Look through the data below. Pick out the lines holding the string "models".

Data extracts: Begin

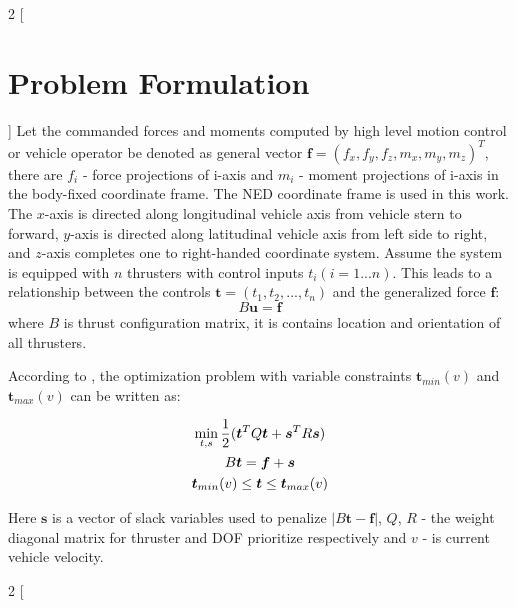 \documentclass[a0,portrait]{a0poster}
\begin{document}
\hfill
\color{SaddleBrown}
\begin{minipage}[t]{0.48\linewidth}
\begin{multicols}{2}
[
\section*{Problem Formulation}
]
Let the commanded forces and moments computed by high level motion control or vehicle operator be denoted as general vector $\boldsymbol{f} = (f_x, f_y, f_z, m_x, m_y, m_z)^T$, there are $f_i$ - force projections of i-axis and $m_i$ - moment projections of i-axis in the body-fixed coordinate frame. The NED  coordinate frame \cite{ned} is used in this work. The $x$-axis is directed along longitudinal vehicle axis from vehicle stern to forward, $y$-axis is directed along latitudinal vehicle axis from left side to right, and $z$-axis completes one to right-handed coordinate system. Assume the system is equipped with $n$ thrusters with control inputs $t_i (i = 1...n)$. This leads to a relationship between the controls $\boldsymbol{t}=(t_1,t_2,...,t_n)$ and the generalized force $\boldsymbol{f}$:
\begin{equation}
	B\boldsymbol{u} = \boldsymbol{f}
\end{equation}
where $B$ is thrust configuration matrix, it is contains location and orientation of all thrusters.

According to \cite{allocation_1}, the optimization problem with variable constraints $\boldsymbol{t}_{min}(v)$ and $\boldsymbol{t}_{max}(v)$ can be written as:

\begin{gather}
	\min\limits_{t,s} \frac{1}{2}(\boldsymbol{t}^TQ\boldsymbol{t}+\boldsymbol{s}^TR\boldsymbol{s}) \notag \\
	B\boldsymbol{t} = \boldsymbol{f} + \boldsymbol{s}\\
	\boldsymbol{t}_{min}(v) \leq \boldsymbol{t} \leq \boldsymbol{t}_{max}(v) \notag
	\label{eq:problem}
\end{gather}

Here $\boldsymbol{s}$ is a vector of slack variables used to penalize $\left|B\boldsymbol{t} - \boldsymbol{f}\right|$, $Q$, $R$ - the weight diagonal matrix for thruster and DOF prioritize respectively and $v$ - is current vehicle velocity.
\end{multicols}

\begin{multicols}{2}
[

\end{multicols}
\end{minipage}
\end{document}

Data extracts: End
Data extracts: Begin

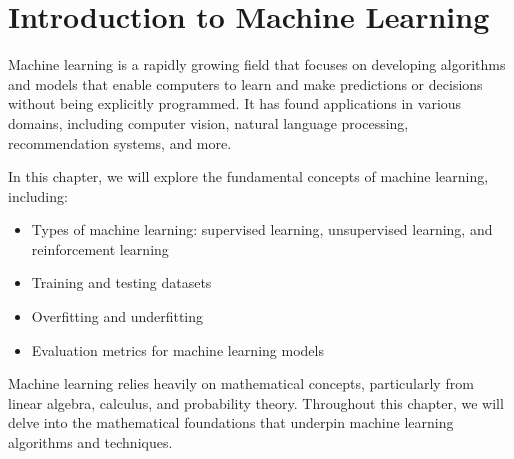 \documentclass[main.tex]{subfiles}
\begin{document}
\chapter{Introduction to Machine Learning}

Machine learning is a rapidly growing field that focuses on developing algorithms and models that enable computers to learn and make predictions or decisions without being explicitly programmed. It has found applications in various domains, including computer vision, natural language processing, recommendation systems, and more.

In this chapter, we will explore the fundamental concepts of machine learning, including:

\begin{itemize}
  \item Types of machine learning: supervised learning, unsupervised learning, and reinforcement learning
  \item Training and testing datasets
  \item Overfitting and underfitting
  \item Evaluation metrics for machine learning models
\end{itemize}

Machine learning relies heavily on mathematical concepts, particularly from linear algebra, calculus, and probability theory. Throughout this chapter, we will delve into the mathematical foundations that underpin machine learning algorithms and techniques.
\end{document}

Data extracts: End

**Written reply**
Machine learning is a rapidly growing field that focuses on developing algorithms and models that enable computers to learn and make predictions or decisions without being explicitly programmed. It has found applications in various domains, including computer vision, natural language processing, recommendation systems, and more.
  \item Evaluation metrics for machine learning models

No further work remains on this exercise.